Un manoir a toujours un petit côté mystérieux, une histoire à raconter, des souvenirs tapis. Celui qui se cache derrière un haut mur d’enceinte, dans cette rue tranquille de Thorembais-Saint-Trond (Perwez), est aussi appelé château Jadoul, du nom de l’arboriculteur du village qui le fit ériger à la fin du XIXe siècle. Entouré d’un petit parc et de quelques arbres remarquables, il impressionne par sa façade en très bon état relevée par un balcon à garde-corps en fer forgé, et par son imposante toiture en ardoises flanquée, aux quatre angles, de tourelles et colonnettes. Son âge vénérable lui vaut d’être repris à l’inventaire du patrimoine architectural de Wallonie. Mais il est aussi gratifié de quatre épis par le Commissariat général au Tourisme depuis que les nouveaux propriétaires y ont aménagé deux chambres d’hôtes dont les noms semblent jouer avec les effluves de jadis : « La chambre des secrets » et « La suite des confidences ». Le mystère est cependant vite levé dans la salle à manger où Sandrine et Olivier de Ghellinck nous ont tout raconté. Sous l’œil intéressé d’Eviac, le cocker anglais, qui fut le premier à nous accueillir et qui dresse maintenant ses grandes oreilles rousses pour ne perdre aucune bribe de la conversation.

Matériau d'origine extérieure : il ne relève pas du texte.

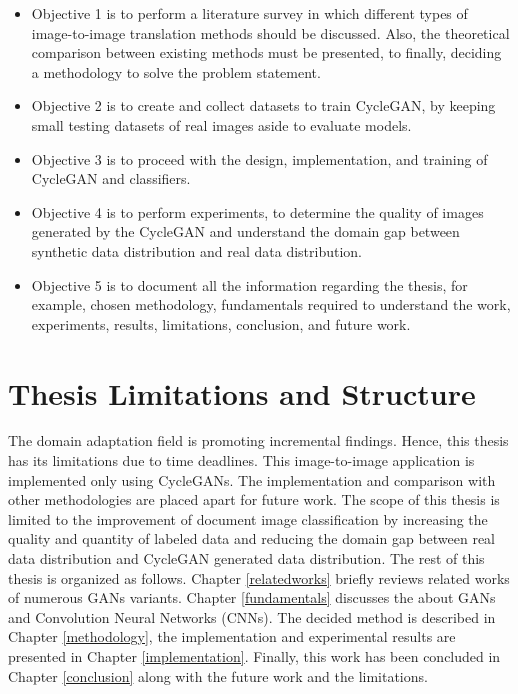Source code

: \begin{itemize}
  \item Objective 1 is to perform a literature survey in which different types of image-to-image translation methods should be discussed. Also, the theoretical comparison between existing methods must be presented, to finally, deciding a methodology to solve the problem statement.
 
  \item Objective 2 is to create and collect datasets to train \ac{CycleGAN}, by keeping small testing datasets of real images aside to evaluate models.
 
  \item Objective 3 is to proceed with the design, implementation, and training of \ac{CycleGAN} and classifiers.
  
  \item Objective 4 is to perform experiments, to determine the quality of images generated by the \ac{CycleGAN} and understand the domain gap between synthetic data distribution and real data distribution.
  
  \item Objective 5 is to document all the information regarding the thesis, for example, chosen methodology, fundamentals required to understand the work, experiments, results, limitations, conclusion, and future work.
    
\end{itemize}


\section{Thesis Limitations and Structure}\label{thesisstructurelimitations}

The domain adaptation field is promoting incremental findings. Hence, this thesis has its limitations due to time deadlines. This image-to-image application is implemented only using \acp{CycleGAN}. The implementation and comparison with other methodologies are placed apart for future work. The scope of this thesis is limited to the improvement of document image classification by increasing the quality and quantity of labeled data and reducing the domain gap between real data distribution and \ac{CycleGAN} generated data distribution. The rest of this thesis is organized as follows. Chapter \ref{relatedworks} briefly reviews related works of numerous \acp{GAN} variants. Chapter \ref{fundamentals} discusses the about \acp{GAN} and Convolution Neural Networks (CNNs). The decided method is described in Chapter \ref{methodology}, the implementation and experimental results are presented in Chapter \ref{implementation}. Finally, this work has been concluded in Chapter \ref{conclusion} along with the future work and the limitations.



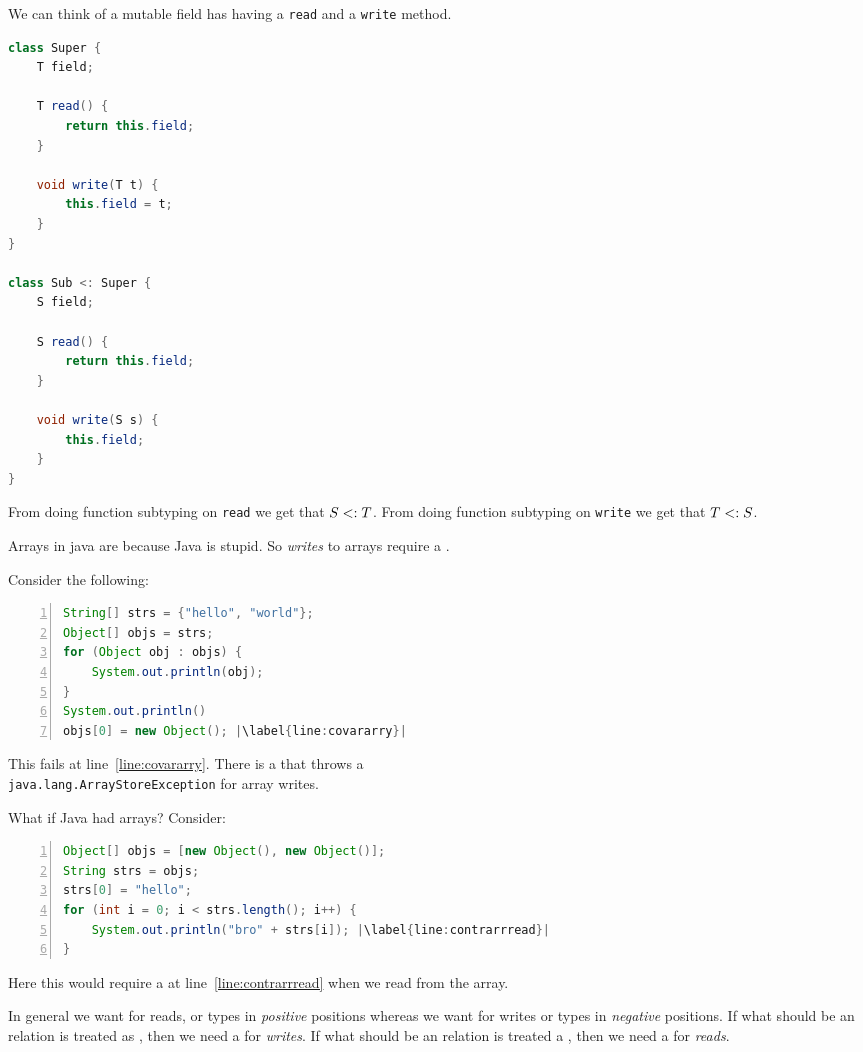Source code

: \documentclass{article}
\begin{document}
\begin{example}
We can think of a mutable field has having a \texttt{read} and a \texttt{write} method.
\begin{lstlisting}[language=Java, escapechar=|]
class Super {
    T field;

    T read() {
        return this.field;
    }

    void write(T t) {
        this.field = t;
    }
}

class Sub <: Super {
    S field;

    S read() {
        return this.field;
    }

    void write(S s) {
        this.field;
    }
}
\end{lstlisting}
From doing function subtyping on \texttt{read} we get that $S <: T$. From doing function subtyping on \texttt{write} we get that $T <: S$.
\end{example}

Arrays in java are \covar{} because Java is stupid. So \textit{writes} to arrays require a \runtimecheck{}.

\begin{example}
Consider the following:
\begin{lstlisting}[language=Java, numbers=left, escapechar=|]
String[] strs = {"hello", "world"};
Object[] objs = strs;
for (Object obj : objs) {
    System.out.println(obj);
}
System.out.println()
objs[0] = new Object(); |\label{line:covararry}|
\end{lstlisting}
This fails at line~\ref{line:covararry}. There is a \runtimecheck{} that throws a \\ \texttt{java.lang.ArrayStoreException} for array writes.
\end{example}

\begin{example}
What if Java had \contra{} arrays? Consider:
\begin{lstlisting}[language=Java, numbers=left, escapechar=|]
Object[] objs = [new Object(), new Object()];
String strs = objs;
strs[0] = "hello";
for (int i = 0; i < strs.length(); i++) {
    System.out.println("bro" + strs[i]); |\label{line:contrarrread}| 
}
\end{lstlisting}
Here this would require a \runtimecheck{} at line~\ref{line:contrarrread} when we read from the array.
\end{example}

In general we want \covar{} for reads, or types in \textit{positive} positions whereas we want \contra{} for writes or types in \textit{negative} positions.
If what should be an \invar{} relation is treated as \covar{}, then we need a \runtimecheck{} for \textit{writes}.
If what should be an \invar{} relation is treated a \contra{}, then we need a \runtimecheck{} for \textit{reads}.
\end{document}
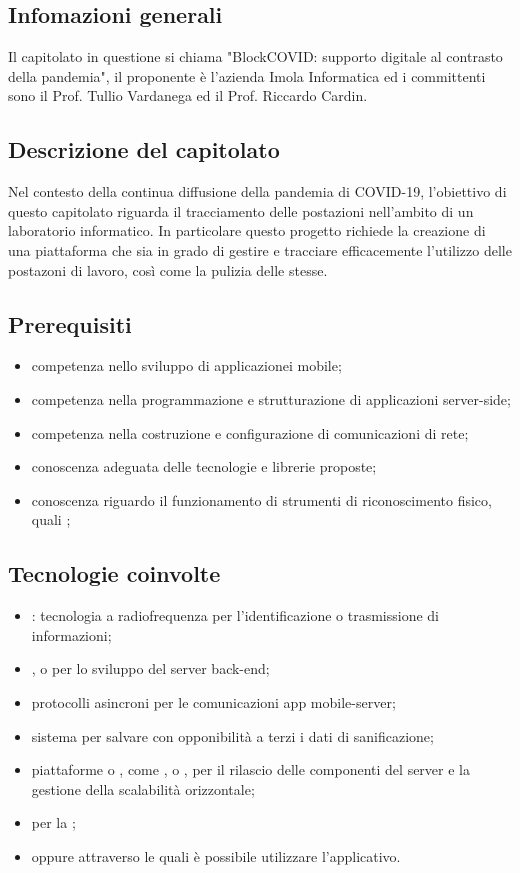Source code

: 
\subsection{Infomazioni generali}
Il capitolato in questione si chiama "BlockCOVID: supporto digitale al contrasto della pandemia", il proponente è l'azienda Imola Informatica ed i committenti sono il Prof. Tullio Vardanega ed il Prof. Riccardo Cardin.

\subsection{Descrizione del capitolato}
Nel contesto della continua diffusione della pandemia di COVID-19, l'obiettivo di questo capitolato riguarda il tracciamento delle postazioni nell'ambito di un laboratorio informatico. In particolare questo progetto richiede la creazione di una piattaforma che sia in grado di gestire e tracciare efficacemente l'utilizzo delle postazoni di lavoro, così come la pulizia delle stesse.

\subsection{Prerequisiti}
\begin{itemize}
\item competenza nello sviluppo di applicazionei mobile;
\item competenza nella programmazione e strutturazione di applicazioni server-side;
\item competenza nella costruzione e configurazione di comunicazioni di rete;
\item conoscenza adeguata delle tecnologie e librerie proposte;
\item conoscenza riguardo il funzionamento di strumenti di riconoscimento fisico, quali ;
\end{itemize}

\subsection{Tecnologie coinvolte}
\begin{itemize}
\item {}: tecnologia a radiofrequenza per l'identificazione o trasmissione di informazioni;
\item {},  o  per lo sviluppo del server back-end;
\item protocolli asincroni per le comunicazioni app mobile-server;
\item sistema  per salvare con opponibilità a terzi i dati di sanificazione;
\item piattaforme  o , come ,  o , per il rilascio delle componenti del server e la gestione della scalabilità orizzontale;
\item {} per la ;
\item {} oppure  attraverso le quali è possibile utilizzare l'applicativo.
\end{itemize}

« Les de Ghellinck sont originaires d’Elseghem, près d’Audenaerde, où le château familial a brûlé en 1973, explique le propriétaire. Quand nous nous sommes installés ici, en 1999, ma femme et moi habitions déjà la région. Nous cherchions depuis quelque temps un logement de caractère à rénover. Cette demeure, qui a vu défiler plusieurs générations de propriétaires et locataires, nous a plu tout de suite. Par son style, son âme et ses potentialités, mais également par sa situation géographique sur l’axe Bruxelles-Namur, près de l’entrée de l’autoroute E411 et de la gare de Gembloux. Nous nous sommes aussitôt attelés à la rénovation. En réalité, nous n’avons quasiment pas touché aux murs. En revanche, le rafraîchissement et la décoration nous ont pris près de dix années. Heureusement, c’est notre dada à tous les deux. Ma femme est habile en couture et en peinture, moi je me suis spécialisé en garnissage de sièges. Et j’adore redonner vie aux antiquités. »
« Nous voulions trouver une juste harmonie entre le confort moderne et la préservation de l’authenticité des pièces, enchaîne son épouse. La cuisine bénéfice ainsi de tout l’équipement moderne, mais dans les pièces les meubles sont anciens et les décorations en harmonie. » Et la maîtresse de maison de citer l’exemple de la salle à manger, jadis une véranda surmontée d’un toit très peu esthétique. « J’ai confectionné des bandes de tissus formant un velum que nous avons accrochées au plafond avant d’y suspendre un lustre d’époque. Ainsi habillée, cette pièce a tout de suite un autre cachet. »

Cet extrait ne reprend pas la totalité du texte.